Couac au milieu des discours louangeurs sur le service public. L’attribution du bac par contrôle continu aux élèves du privé hors contrat ne suffit pas au gouvernement. Un décret et un arrêté publiés au JO du 5 avril impose aux candidats au BTS une certification de leur niveau en anglais par un organisme privé. Ainsi l’Education nationale se décharge à nouveau sur un acteur privé pour la délivrance d’un diplôme universitaire. La privatisation de l’éducation s’accélère.
« Les candidats au brevet de technicien supérieur se présentent au moins à une certification en langue anglaise faisant l’objet d’une évaluation externe et étant reconnue au niveau international et par le monde socio-économique », décide le décret publié le 5 avril.
Le décret ne donne pas le nom des organismes capables de délivrer cette certification. Mais les critères pointent directement vers des organismes bien connus et des écoles privées qui y préparent.
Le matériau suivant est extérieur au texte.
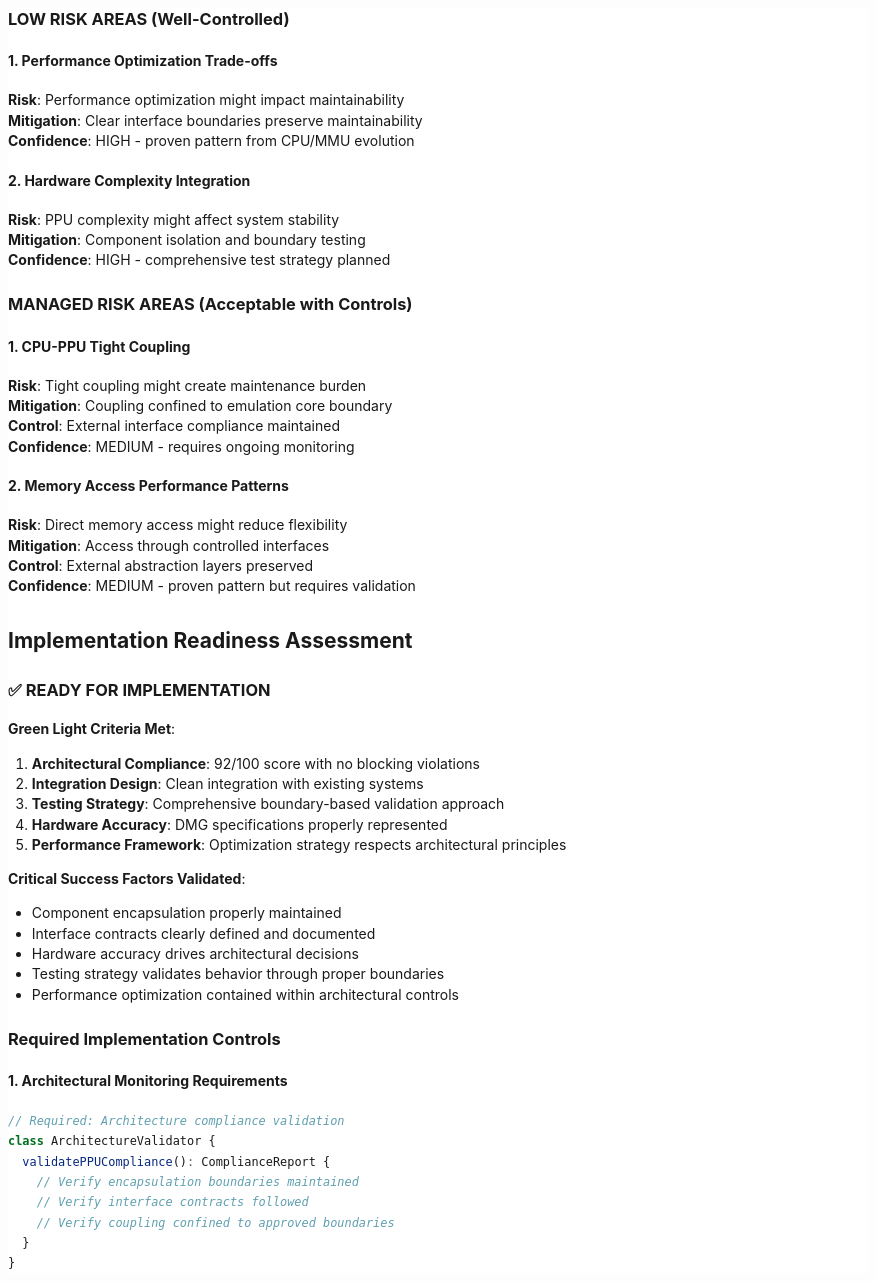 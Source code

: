 ### LOW RISK AREAS (Well-Controlled)

#### 1. Performance Optimization Trade-offs
**Risk**: Performance optimization might impact maintainability  
**Mitigation**: Clear interface boundaries preserve maintainability  
**Confidence**: HIGH - proven pattern from CPU/MMU evolution

#### 2. Hardware Complexity Integration  
**Risk**: PPU complexity might affect system stability  
**Mitigation**: Component isolation and boundary testing  
**Confidence**: HIGH - comprehensive test strategy planned

### MANAGED RISK AREAS (Acceptable with Controls)

#### 1. CPU-PPU Tight Coupling
**Risk**: Tight coupling might create maintenance burden  
**Mitigation**: Coupling confined to emulation core boundary  
**Control**: External interface compliance maintained  
**Confidence**: MEDIUM - requires ongoing monitoring

#### 2. Memory Access Performance Patterns
**Risk**: Direct memory access might reduce flexibility  
**Mitigation**: Access through controlled interfaces  
**Control**: External abstraction layers preserved  
**Confidence**: MEDIUM - proven pattern but requires validation

## Implementation Readiness Assessment

### ✅ READY FOR IMPLEMENTATION

**Green Light Criteria Met**:
1. **Architectural Compliance**: 92/100 score with no blocking violations
2. **Integration Design**: Clean integration with existing systems
3. **Testing Strategy**: Comprehensive boundary-based validation approach
4. **Hardware Accuracy**: DMG specifications properly represented
5. **Performance Framework**: Optimization strategy respects architectural principles

**Critical Success Factors Validated**:
- Component encapsulation properly maintained
- Interface contracts clearly defined and documented
- Hardware accuracy drives architectural decisions
- Testing strategy validates behavior through proper boundaries
- Performance optimization contained within architectural controls

### Required Implementation Controls

#### 1. Architectural Monitoring Requirements
```typescript
// Required: Architecture compliance validation
class ArchitectureValidator {
  validatePPUCompliance(): ComplianceReport {
    // Verify encapsulation boundaries maintained
    // Verify interface contracts followed
    // Verify coupling confined to approved boundaries
  }
}
```
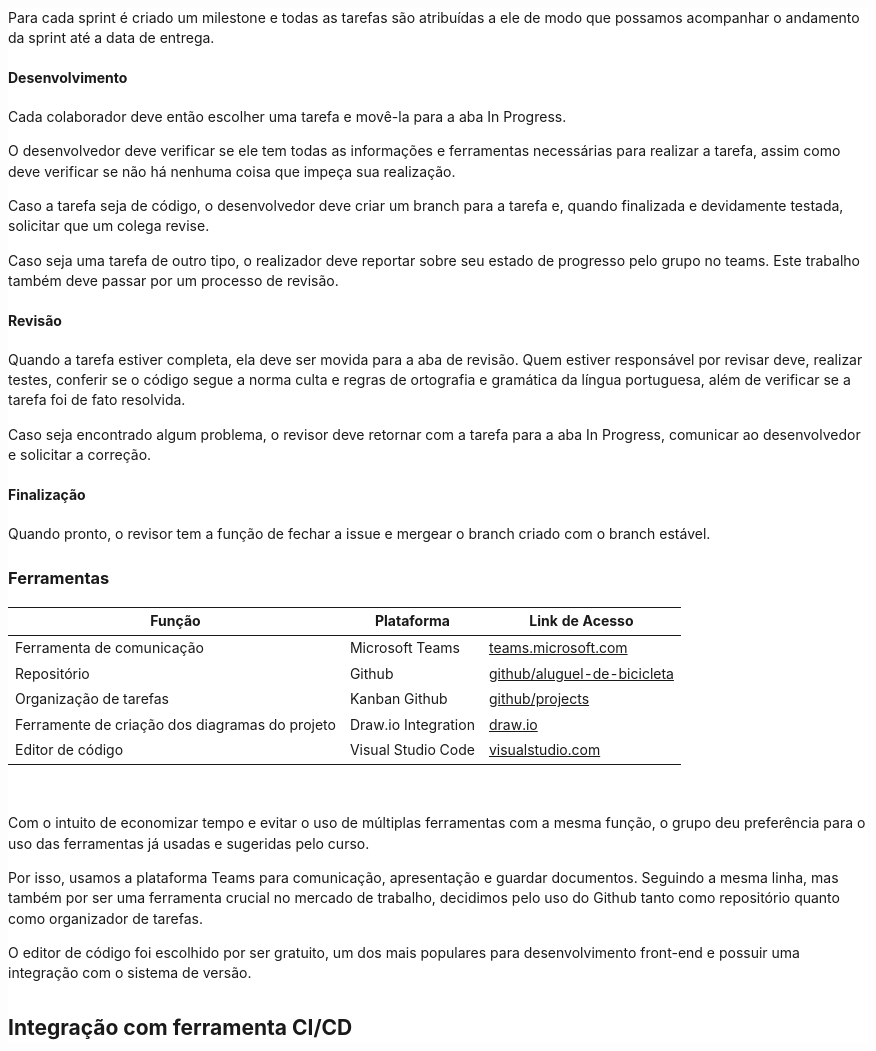 Para cada sprint é criado um milestone e todas as tarefas são atribuídas a ele de modo que possamos acompanhar o andamento da sprint até a data de entrega.

#### Desenvolvimento
Cada colaborador deve então escolher uma tarefa e movê-la para a aba In Progress. 

O desenvolvedor deve verificar se ele tem todas as informações e ferramentas necessárias para realizar a tarefa, assim como deve verificar se não há nenhuma coisa que impeça sua realização. 

Caso a tarefa seja de código, o desenvolvedor deve criar um branch para a tarefa e, quando finalizada e devidamente testada, solicitar que um colega revise. 

Caso seja uma tarefa de outro tipo, o realizador deve reportar sobre seu estado de progresso pelo grupo no teams. Este trabalho também deve passar por um processo de revisão. 

#### Revisão
Quando a tarefa estiver completa, ela deve ser movida para a aba de revisão. Quem estiver responsável por revisar deve, realizar testes, conferir se o código segue a norma culta e regras de ortografia e gramática da língua portuguesa, além de verificar se a tarefa foi de fato resolvida. 

Caso seja encontrado algum problema, o revisor deve retornar com a tarefa para a aba In Progress, comunicar ao desenvolvedor e solicitar a correção. 

#### Finalização

Quando pronto, o revisor tem a função de fechar a issue e mergear o branch criado com o branch estável. 

### Ferramentas

|Função    | Plataforma  | Link de Acesso |
|------|-----------------------------------------|----|
| Ferramenta de comunicação | Microsoft Teams| [teams.microsoft.com](https://teams.microsoft.com/)|
| Repositório | Github | [github/aluguel-de-bicicleta](https://github.com/ICEI-PUC-Minas-PMV-ADS/pmv-ads-2022-2-e4-proj-infra-t1-troca-comigo) |
| Organização de tarefas | Kanban Github| [github/projects](https://github.com/orgs/ICEI-PUC-Minas-PMV-ADS/projects/79/views/1)|
| Ferramente de criação dos diagramas do projeto | Draw.io Integration | [draw.io](https://app.diagrams.net/)| 
| Editor de código | Visual Studio Code| [visualstudio.com](https://code.visualstudio.com/)|

<br>

Com o intuito de economizar tempo e evitar o uso de múltiplas ferramentas com a mesma função, o grupo deu preferência para o uso das ferramentas já usadas e sugeridas pelo curso. 

Por isso, usamos a plataforma Teams para comunicação, apresentação e guardar documentos. Seguindo a mesma linha, mas também por ser uma ferramenta crucial no mercado de trabalho, decidimos pelo uso do Github tanto como repositório quanto como organizador de tarefas. 

O editor de código foi escolhido por ser gratuito, um dos mais populares para desenvolvimento front-end e possuir uma integração com o
sistema de versão. 

## Integração com ferramenta CI/CD
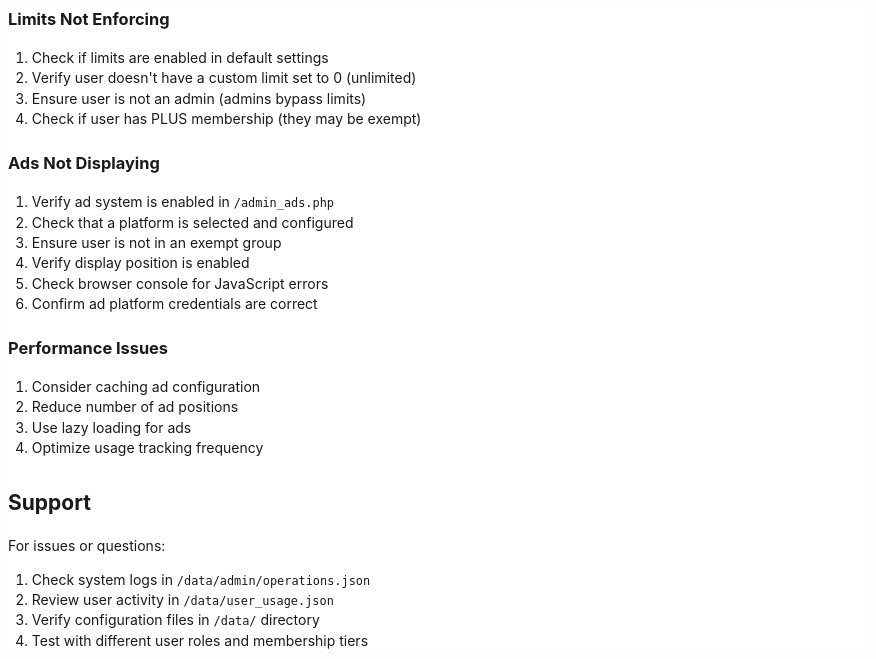 ### Limits Not Enforcing
1. Check if limits are enabled in default settings
2. Verify user doesn't have a custom limit set to 0 (unlimited)
3. Ensure user is not an admin (admins bypass limits)
4. Check if user has PLUS membership (they may be exempt)

### Ads Not Displaying
1. Verify ad system is enabled in `/admin_ads.php`
2. Check that a platform is selected and configured
3. Ensure user is not in an exempt group
4. Verify display position is enabled
5. Check browser console for JavaScript errors
6. Confirm ad platform credentials are correct

### Performance Issues
1. Consider caching ad configuration
2. Reduce number of ad positions
3. Use lazy loading for ads
4. Optimize usage tracking frequency

## Support

For issues or questions:
1. Check system logs in `/data/admin/operations.json`
2. Review user activity in `/data/user_usage.json`
3. Verify configuration files in `/data/` directory
4. Test with different user roles and membership tiers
Les textes imposent cette certification aux candidats sans préciser qui en paiera le coût.
Cette mesure n’est pas vraiment une surprise. La décision avait été prise en février 2018. « Ce que nous voulons avec Jean-Michel Blanquer et avec Frédérique Vidal, c’est accélérer la transformation de son apprentissage », avait dit le premier ministre le 23 février 2018. « Parce que l’anglais est la « première langue » de la mondialisation et que bien la maîtriser, c’est mieux maîtriser son avenir. C’est pourquoi nous allons introduire, dès le lycée, une logique d’attestation de niveau en langues étrangères. Une attestation qui fait l’objet d’une reconnaissance internationale. En clair, à terme, chaque étudiant à la fin de son lycée et au plus tard en fin de licence aura passé un test de type Cambridge, IELTS, financé par l’Etat, et qui donnera donc un niveau reconnu partout à l’étranger ».
On en a avec ce décret une première application. En 2018, la mesure avait été accueillie vertement par les enseignants de langues de l’APLV. » Par ailleurs, les certifications TOEIC et TOEFL sont souvent obtenues après une période de bachotage centré sur des compétences peu transférables en situation réelle d’interaction. De plus, la durée de validité de ces certifications est limitée… L’APLV s’insurge contre le fait que l’Etat va dépenser des sommes importantes pour enrichir les organismes privés qui proposent ce genre de certifications », écrit l’association.
Le décret est publié au lendemain de la décision du ministre d’accorder le bac aux élèves des écoles privées hors contrat au vu de leur livret scolaire, ce qui revient à vendre le bac. Avec ce décret c’est encore un pas vers la privatisation. Adopter ce test c’est confier à une entreprise privée une partie d’un diplôme universitaire. Cela amène à revenir sur le monopole de l’Etat sur les diplômes, un principe fondamental en France. La brèche ainsi ouverte pourrait être exploitée par d’autres diplômes qui n’attendent que cela dans la formation générale comme dans la formation professionnelle.